**Instructions to follow:**
If a line in the records below includes the word "only", count it, then give the total and nothing else.
──────── Extracted entries ────────
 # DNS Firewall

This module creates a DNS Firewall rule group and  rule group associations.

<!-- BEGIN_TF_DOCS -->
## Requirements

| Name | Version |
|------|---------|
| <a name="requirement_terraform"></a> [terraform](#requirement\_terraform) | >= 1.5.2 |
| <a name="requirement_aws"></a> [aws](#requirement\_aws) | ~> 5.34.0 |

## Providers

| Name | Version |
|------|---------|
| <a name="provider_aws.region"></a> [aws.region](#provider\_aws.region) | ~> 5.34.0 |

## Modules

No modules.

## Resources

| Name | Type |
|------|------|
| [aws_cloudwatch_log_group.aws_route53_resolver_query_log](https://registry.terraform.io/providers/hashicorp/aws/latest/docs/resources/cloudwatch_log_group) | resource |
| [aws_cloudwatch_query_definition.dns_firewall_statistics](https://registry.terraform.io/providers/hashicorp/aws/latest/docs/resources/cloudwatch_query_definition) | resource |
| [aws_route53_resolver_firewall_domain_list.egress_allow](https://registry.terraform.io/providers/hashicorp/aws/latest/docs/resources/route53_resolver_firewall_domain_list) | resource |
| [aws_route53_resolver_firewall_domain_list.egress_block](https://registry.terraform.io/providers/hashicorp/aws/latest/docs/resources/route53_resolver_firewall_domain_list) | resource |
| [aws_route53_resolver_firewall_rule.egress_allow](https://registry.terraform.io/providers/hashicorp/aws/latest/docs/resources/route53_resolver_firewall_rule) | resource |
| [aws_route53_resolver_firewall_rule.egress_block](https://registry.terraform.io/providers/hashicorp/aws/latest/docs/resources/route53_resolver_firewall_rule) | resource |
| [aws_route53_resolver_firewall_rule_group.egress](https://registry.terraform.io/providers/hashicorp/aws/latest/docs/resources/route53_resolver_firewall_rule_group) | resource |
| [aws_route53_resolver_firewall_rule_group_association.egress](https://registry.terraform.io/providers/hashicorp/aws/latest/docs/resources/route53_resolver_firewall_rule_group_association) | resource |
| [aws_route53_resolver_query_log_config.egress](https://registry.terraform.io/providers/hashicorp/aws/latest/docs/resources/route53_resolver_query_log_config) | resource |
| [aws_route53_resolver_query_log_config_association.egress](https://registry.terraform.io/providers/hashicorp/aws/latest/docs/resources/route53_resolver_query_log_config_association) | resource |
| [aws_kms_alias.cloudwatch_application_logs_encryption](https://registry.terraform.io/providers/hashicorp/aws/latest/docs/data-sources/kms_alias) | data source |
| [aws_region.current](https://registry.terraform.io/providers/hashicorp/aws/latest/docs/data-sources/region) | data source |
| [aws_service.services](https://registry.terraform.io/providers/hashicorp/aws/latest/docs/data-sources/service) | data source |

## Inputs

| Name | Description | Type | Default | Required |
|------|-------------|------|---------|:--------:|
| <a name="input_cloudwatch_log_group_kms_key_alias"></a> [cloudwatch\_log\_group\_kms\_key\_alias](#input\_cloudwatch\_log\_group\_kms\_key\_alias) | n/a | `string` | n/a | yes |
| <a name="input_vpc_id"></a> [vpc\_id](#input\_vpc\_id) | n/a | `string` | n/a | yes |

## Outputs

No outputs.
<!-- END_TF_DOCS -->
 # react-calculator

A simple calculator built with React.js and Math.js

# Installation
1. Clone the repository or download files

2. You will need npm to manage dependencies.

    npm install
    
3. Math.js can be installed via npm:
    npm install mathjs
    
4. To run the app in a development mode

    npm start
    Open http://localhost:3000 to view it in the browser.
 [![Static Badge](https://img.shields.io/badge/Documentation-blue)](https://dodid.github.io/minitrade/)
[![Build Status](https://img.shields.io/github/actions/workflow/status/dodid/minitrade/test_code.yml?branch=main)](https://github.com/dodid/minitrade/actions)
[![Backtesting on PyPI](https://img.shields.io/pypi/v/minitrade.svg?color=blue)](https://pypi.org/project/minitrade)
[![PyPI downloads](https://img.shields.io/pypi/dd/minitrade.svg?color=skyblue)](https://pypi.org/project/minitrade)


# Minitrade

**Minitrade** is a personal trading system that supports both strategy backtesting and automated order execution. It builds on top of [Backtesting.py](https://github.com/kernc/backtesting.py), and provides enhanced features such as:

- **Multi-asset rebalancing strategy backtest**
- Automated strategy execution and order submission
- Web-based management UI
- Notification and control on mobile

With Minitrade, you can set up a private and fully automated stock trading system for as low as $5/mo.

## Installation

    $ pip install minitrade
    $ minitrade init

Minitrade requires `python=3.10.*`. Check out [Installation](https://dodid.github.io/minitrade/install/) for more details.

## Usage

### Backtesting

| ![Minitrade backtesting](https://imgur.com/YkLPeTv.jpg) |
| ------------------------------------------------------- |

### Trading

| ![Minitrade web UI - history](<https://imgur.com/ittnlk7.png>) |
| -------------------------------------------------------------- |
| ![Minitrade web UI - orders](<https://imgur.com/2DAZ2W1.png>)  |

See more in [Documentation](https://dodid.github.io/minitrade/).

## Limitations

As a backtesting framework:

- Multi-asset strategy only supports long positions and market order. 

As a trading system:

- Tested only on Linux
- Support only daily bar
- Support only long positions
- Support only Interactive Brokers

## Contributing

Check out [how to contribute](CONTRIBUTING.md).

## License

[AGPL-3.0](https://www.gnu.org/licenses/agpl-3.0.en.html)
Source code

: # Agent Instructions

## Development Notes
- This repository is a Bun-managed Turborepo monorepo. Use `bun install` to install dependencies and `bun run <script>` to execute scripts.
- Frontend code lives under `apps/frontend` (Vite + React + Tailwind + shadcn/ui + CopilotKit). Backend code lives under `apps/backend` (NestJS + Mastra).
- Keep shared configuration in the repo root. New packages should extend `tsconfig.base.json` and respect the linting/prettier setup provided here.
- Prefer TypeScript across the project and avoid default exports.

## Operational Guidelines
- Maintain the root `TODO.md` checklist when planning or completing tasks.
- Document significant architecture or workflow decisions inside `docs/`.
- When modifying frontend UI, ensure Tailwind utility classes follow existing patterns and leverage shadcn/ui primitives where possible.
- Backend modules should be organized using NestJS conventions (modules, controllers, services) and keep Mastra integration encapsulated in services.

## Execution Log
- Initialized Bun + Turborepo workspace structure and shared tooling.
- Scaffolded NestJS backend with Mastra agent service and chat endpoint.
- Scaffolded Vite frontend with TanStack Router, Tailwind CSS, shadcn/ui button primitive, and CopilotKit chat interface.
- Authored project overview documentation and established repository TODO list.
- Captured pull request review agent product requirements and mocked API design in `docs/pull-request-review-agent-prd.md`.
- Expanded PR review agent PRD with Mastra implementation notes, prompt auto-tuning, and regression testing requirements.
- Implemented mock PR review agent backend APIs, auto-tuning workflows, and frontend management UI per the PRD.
────────
**Response to the task:**
5